**About this exercise:** In the entries below, count the lines holding "like". Reply with the number only.

[Records contained in a dataset]
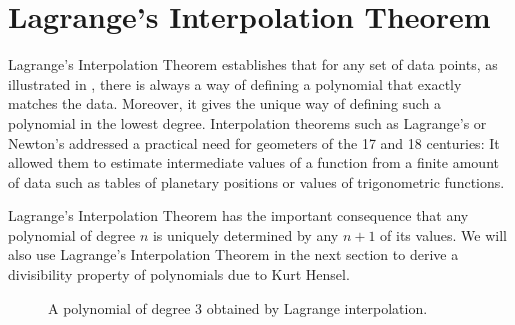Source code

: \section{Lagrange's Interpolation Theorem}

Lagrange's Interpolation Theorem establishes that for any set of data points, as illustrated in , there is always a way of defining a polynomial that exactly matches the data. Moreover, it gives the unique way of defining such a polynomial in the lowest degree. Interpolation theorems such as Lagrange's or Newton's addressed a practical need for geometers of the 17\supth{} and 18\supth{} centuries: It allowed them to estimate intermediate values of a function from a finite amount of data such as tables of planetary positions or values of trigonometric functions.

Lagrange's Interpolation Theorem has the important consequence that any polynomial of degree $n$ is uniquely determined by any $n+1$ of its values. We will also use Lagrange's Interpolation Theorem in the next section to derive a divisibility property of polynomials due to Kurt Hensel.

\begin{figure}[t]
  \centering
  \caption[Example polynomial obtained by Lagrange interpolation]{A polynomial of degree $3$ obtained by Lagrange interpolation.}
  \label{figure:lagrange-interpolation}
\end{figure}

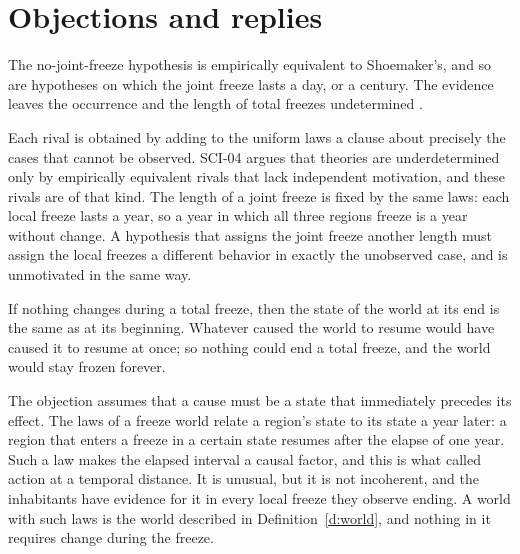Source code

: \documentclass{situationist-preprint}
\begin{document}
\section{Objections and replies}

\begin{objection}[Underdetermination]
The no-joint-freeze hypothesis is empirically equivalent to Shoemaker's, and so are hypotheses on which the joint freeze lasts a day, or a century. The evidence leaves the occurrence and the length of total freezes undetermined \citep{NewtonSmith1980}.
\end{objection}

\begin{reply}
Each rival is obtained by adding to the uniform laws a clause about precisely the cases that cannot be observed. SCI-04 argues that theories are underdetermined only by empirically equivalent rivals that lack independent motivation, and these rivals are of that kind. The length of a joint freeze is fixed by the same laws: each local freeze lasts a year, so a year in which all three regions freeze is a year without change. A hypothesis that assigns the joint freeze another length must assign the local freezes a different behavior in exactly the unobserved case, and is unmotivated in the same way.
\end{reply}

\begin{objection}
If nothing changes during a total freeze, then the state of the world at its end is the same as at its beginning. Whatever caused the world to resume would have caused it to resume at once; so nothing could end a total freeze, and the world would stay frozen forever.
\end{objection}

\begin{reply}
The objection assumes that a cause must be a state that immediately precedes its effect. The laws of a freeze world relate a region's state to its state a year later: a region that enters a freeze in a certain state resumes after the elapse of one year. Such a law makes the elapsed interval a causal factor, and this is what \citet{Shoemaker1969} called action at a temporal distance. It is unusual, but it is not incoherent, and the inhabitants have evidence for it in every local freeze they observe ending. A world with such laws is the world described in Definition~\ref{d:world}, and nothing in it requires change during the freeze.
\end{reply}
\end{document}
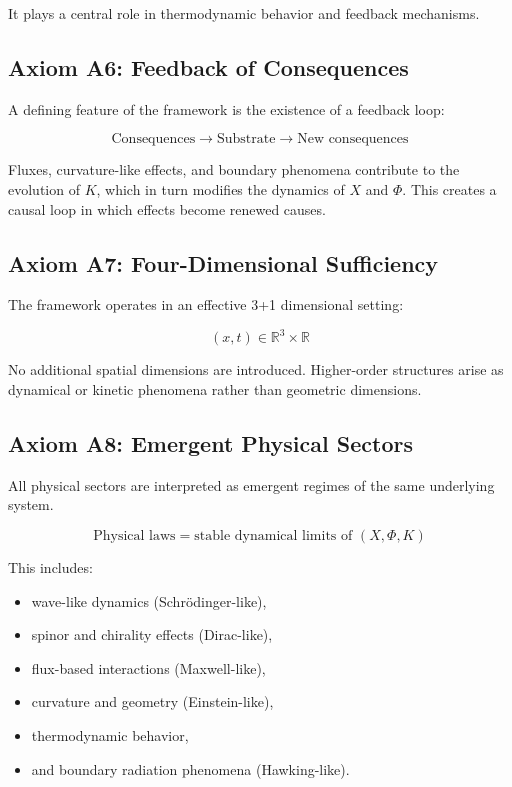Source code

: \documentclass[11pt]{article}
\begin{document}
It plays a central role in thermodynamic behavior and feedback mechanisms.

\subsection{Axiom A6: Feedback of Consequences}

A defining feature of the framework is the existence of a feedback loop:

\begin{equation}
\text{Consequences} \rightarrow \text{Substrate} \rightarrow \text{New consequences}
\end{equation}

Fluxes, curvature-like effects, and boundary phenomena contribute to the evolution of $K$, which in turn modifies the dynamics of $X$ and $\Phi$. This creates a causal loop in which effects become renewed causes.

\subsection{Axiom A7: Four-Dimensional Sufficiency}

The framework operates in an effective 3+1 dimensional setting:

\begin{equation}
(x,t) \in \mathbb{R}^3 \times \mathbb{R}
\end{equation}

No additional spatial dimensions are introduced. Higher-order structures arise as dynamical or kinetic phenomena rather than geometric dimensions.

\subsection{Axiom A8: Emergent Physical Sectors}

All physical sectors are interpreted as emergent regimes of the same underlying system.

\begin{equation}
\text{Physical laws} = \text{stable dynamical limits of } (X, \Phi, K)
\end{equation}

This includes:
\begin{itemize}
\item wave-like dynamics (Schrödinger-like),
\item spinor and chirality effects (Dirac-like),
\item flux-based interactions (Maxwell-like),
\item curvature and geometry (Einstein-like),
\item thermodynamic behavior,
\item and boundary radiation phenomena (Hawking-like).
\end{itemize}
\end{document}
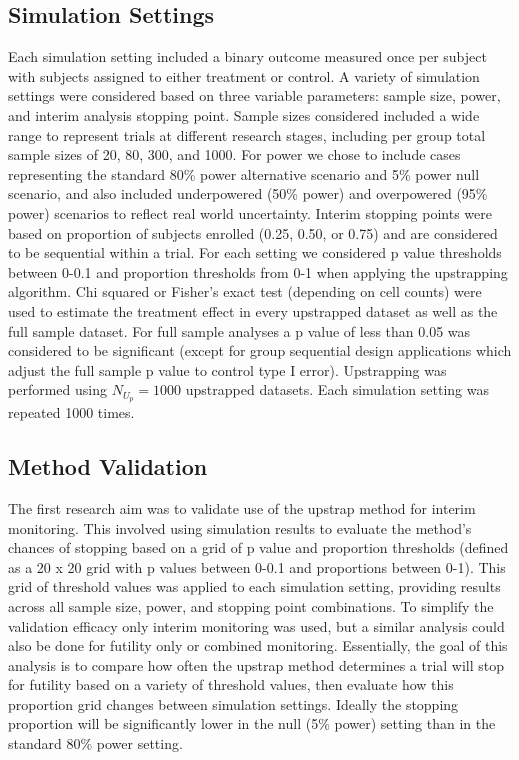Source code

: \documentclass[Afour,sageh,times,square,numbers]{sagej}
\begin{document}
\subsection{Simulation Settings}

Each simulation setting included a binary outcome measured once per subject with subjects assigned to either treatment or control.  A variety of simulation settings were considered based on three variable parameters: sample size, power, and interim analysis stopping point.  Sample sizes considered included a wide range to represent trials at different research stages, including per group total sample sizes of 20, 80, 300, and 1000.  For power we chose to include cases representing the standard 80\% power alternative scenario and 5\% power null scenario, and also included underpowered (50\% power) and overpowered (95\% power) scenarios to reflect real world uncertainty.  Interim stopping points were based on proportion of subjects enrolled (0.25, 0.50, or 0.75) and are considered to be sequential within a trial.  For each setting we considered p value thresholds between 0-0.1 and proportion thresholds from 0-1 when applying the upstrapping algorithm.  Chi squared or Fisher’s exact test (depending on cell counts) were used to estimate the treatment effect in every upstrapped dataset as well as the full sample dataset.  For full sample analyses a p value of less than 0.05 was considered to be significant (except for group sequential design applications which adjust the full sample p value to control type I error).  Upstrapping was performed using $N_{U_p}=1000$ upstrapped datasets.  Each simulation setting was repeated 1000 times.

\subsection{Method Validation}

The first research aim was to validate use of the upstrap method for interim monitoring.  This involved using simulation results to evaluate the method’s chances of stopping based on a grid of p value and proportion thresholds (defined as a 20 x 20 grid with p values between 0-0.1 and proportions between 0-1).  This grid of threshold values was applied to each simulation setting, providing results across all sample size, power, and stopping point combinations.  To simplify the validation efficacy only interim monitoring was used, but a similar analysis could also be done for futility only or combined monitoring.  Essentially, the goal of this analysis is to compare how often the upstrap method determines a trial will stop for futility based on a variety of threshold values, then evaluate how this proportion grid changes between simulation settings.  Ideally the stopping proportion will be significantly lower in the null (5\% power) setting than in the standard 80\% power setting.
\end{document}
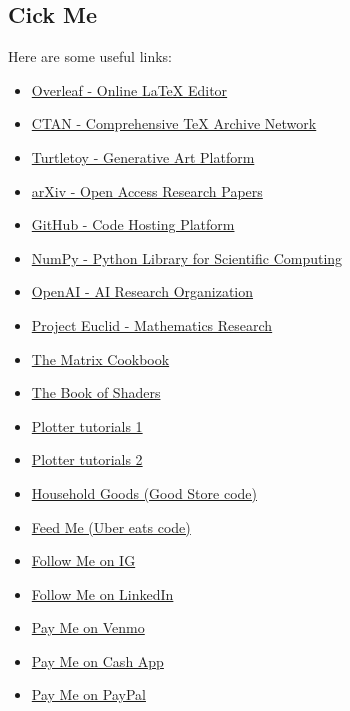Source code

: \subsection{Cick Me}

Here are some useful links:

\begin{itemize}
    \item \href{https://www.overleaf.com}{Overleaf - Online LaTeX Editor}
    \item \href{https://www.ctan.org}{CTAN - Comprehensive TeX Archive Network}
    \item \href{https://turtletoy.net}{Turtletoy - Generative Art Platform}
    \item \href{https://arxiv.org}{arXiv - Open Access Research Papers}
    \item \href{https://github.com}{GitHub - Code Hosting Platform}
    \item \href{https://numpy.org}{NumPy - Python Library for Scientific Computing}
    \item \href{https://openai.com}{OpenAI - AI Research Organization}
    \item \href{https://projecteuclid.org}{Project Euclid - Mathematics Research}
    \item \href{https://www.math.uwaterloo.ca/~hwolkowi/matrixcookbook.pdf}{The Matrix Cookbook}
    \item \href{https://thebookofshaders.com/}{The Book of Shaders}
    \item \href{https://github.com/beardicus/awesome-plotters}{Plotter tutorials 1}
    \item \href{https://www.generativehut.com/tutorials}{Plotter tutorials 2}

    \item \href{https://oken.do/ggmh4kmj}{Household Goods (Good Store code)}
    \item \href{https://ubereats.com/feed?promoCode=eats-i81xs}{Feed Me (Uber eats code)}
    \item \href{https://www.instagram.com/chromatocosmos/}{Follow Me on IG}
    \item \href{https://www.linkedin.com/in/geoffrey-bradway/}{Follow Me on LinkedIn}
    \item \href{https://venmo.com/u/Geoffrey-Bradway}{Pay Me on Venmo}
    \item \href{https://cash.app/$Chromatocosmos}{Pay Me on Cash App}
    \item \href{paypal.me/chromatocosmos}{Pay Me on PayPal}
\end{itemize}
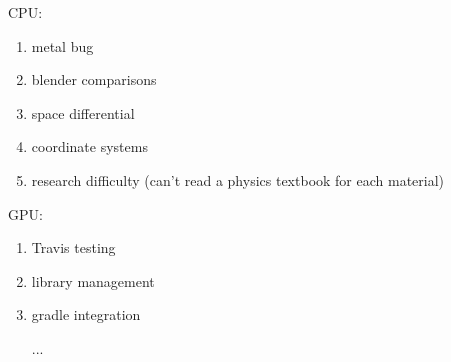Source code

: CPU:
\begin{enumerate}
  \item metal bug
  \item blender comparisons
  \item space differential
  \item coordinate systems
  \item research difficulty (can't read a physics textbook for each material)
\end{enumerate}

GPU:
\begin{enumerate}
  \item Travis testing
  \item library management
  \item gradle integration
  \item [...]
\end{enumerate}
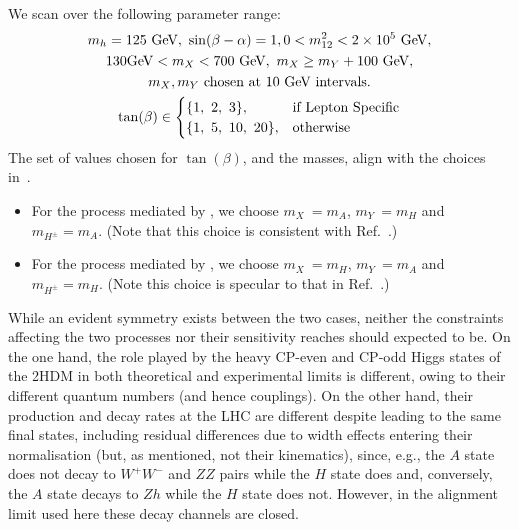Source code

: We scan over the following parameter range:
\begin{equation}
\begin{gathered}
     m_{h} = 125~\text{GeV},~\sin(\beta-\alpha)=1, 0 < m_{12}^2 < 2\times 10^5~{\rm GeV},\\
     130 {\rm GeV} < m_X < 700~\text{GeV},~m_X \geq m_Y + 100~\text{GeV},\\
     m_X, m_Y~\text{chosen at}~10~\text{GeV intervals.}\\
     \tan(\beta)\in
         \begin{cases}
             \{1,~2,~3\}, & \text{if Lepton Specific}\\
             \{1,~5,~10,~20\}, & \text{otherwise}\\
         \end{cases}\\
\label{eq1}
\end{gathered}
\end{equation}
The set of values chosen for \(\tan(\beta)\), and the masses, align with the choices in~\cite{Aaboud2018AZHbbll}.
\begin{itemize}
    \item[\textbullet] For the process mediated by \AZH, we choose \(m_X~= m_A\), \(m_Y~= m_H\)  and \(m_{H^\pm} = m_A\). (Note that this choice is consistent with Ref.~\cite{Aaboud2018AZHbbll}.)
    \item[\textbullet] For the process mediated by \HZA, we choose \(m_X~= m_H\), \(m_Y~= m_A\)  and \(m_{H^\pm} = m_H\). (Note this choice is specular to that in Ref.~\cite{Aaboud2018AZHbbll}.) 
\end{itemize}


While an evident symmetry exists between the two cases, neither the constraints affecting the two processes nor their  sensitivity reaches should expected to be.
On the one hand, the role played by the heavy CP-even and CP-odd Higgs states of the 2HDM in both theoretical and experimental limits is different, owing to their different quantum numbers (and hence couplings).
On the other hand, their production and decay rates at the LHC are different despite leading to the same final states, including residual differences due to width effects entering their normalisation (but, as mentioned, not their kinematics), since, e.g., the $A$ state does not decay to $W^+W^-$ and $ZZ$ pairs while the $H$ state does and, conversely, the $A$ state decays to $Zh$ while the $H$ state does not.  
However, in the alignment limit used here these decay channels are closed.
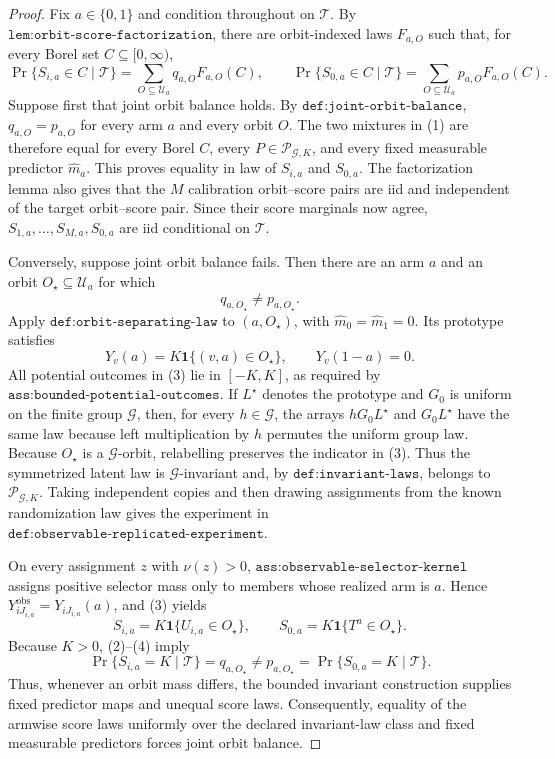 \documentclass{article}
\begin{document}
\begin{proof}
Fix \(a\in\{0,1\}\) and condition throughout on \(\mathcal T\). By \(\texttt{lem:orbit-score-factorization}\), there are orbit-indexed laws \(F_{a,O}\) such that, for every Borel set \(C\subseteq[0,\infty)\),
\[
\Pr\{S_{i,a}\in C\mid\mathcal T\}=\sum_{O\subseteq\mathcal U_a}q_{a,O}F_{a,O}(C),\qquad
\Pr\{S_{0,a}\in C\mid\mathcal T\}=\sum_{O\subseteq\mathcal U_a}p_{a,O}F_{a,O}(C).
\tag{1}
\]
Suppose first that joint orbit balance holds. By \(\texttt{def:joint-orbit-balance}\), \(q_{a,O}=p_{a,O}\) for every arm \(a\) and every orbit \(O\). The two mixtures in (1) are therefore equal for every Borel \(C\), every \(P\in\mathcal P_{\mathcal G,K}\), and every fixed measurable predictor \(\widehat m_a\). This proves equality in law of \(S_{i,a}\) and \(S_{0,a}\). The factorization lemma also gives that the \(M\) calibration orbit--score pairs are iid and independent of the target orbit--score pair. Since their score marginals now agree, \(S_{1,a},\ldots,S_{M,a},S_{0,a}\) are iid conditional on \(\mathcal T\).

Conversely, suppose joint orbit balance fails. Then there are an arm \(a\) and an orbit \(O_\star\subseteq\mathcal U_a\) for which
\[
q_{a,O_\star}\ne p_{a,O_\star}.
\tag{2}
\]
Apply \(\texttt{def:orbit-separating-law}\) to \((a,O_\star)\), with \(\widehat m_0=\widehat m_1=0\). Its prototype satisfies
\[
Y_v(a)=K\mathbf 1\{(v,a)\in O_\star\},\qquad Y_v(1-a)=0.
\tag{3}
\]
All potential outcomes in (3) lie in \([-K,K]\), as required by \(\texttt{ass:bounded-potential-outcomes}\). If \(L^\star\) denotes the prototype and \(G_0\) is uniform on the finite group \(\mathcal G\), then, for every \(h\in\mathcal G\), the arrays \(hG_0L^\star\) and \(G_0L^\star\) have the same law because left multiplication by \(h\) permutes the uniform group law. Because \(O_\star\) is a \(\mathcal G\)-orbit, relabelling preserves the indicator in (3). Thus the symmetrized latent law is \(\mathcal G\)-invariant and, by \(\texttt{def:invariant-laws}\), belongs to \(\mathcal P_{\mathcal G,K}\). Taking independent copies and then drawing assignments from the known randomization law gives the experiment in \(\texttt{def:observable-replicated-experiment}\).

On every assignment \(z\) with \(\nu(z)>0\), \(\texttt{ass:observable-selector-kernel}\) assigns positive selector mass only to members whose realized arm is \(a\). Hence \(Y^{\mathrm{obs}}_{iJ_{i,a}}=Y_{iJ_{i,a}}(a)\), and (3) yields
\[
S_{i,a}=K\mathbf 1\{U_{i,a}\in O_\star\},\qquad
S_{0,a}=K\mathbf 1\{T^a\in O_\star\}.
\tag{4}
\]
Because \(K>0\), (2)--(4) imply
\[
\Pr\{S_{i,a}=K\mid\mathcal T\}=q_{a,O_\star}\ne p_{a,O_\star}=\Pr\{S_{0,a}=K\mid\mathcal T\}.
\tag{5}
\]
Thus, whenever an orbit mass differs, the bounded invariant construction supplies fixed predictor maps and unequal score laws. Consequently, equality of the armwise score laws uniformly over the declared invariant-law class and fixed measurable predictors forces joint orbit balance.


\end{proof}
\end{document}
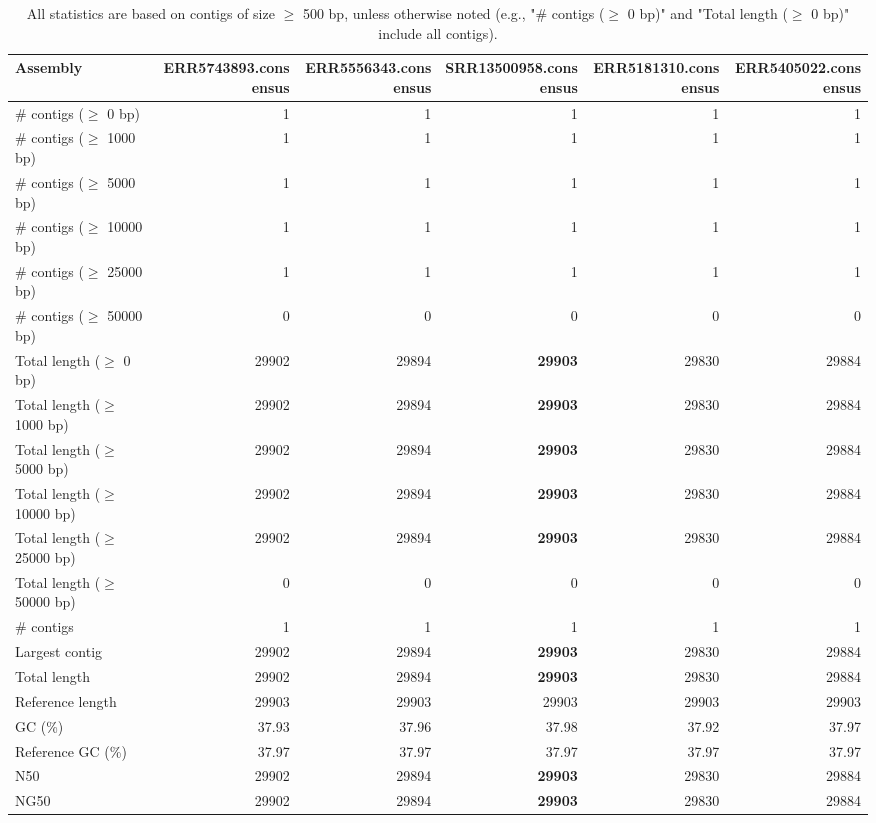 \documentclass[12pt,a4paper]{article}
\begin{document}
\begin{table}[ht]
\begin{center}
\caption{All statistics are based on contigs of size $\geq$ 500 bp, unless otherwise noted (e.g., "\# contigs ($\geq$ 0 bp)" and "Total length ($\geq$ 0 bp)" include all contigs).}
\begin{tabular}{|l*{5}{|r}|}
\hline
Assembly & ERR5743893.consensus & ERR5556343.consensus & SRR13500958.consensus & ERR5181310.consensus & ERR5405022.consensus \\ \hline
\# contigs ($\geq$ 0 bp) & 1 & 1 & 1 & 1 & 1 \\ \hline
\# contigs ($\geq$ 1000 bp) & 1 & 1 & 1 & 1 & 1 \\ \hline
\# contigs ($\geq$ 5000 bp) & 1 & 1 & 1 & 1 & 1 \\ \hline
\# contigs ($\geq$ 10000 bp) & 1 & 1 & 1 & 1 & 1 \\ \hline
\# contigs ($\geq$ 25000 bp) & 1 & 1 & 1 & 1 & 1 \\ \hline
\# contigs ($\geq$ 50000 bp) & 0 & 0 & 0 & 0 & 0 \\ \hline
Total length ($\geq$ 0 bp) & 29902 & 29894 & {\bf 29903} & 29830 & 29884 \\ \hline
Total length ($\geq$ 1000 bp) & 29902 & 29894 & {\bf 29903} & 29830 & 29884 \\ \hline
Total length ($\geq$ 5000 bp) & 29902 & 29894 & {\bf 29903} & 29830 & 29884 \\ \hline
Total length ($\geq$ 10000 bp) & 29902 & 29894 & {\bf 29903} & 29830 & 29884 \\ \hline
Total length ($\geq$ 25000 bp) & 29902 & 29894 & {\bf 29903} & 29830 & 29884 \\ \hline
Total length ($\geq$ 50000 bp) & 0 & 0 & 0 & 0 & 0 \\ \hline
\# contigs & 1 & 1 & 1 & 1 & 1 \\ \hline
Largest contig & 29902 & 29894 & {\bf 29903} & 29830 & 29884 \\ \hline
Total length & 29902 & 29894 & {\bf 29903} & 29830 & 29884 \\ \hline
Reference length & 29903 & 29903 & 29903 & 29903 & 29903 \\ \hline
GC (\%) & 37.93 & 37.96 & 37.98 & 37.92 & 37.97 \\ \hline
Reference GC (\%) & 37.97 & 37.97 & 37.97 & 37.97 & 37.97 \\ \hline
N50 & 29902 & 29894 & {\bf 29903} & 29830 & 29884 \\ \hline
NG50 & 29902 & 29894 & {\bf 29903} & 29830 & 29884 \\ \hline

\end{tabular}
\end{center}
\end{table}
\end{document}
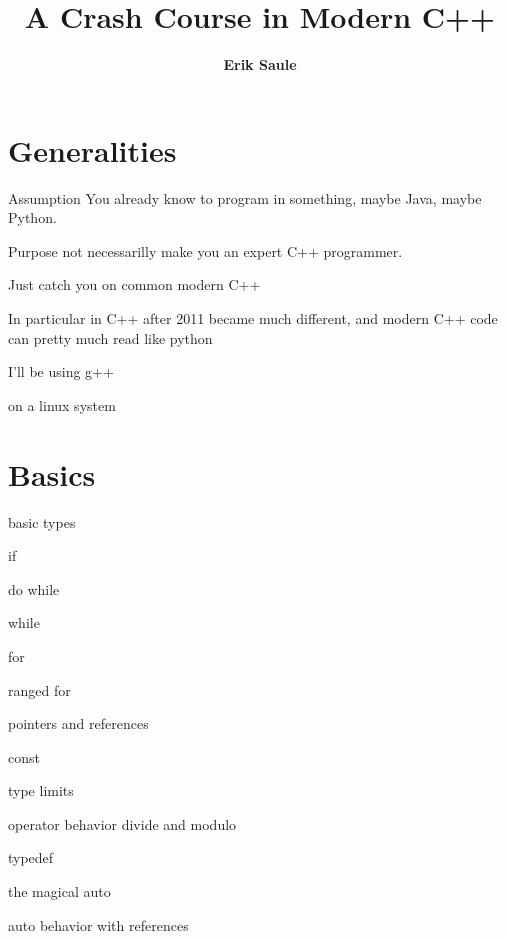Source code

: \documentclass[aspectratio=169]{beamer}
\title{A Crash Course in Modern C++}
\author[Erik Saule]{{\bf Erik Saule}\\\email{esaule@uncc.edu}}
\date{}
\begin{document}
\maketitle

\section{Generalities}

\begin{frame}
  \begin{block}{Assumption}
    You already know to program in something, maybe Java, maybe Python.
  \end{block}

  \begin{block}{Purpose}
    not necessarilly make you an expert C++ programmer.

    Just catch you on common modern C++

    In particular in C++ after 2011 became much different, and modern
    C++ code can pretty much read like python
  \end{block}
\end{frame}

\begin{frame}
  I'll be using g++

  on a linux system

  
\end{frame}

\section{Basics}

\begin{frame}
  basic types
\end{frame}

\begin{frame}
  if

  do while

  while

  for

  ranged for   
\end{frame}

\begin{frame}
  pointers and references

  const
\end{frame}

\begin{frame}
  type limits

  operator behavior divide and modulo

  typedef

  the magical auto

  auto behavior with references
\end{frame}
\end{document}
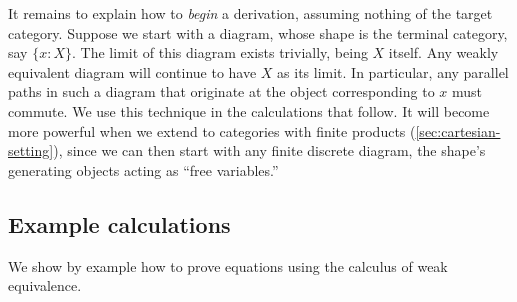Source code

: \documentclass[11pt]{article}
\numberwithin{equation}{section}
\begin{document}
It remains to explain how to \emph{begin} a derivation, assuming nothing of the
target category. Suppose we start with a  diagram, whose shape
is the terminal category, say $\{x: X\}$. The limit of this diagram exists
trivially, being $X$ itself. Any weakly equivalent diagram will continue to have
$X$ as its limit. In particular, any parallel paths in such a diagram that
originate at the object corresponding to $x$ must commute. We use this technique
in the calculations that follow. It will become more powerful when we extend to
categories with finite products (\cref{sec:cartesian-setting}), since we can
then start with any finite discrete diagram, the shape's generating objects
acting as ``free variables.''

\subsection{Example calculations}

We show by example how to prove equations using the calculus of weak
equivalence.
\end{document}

**Written answer:** 7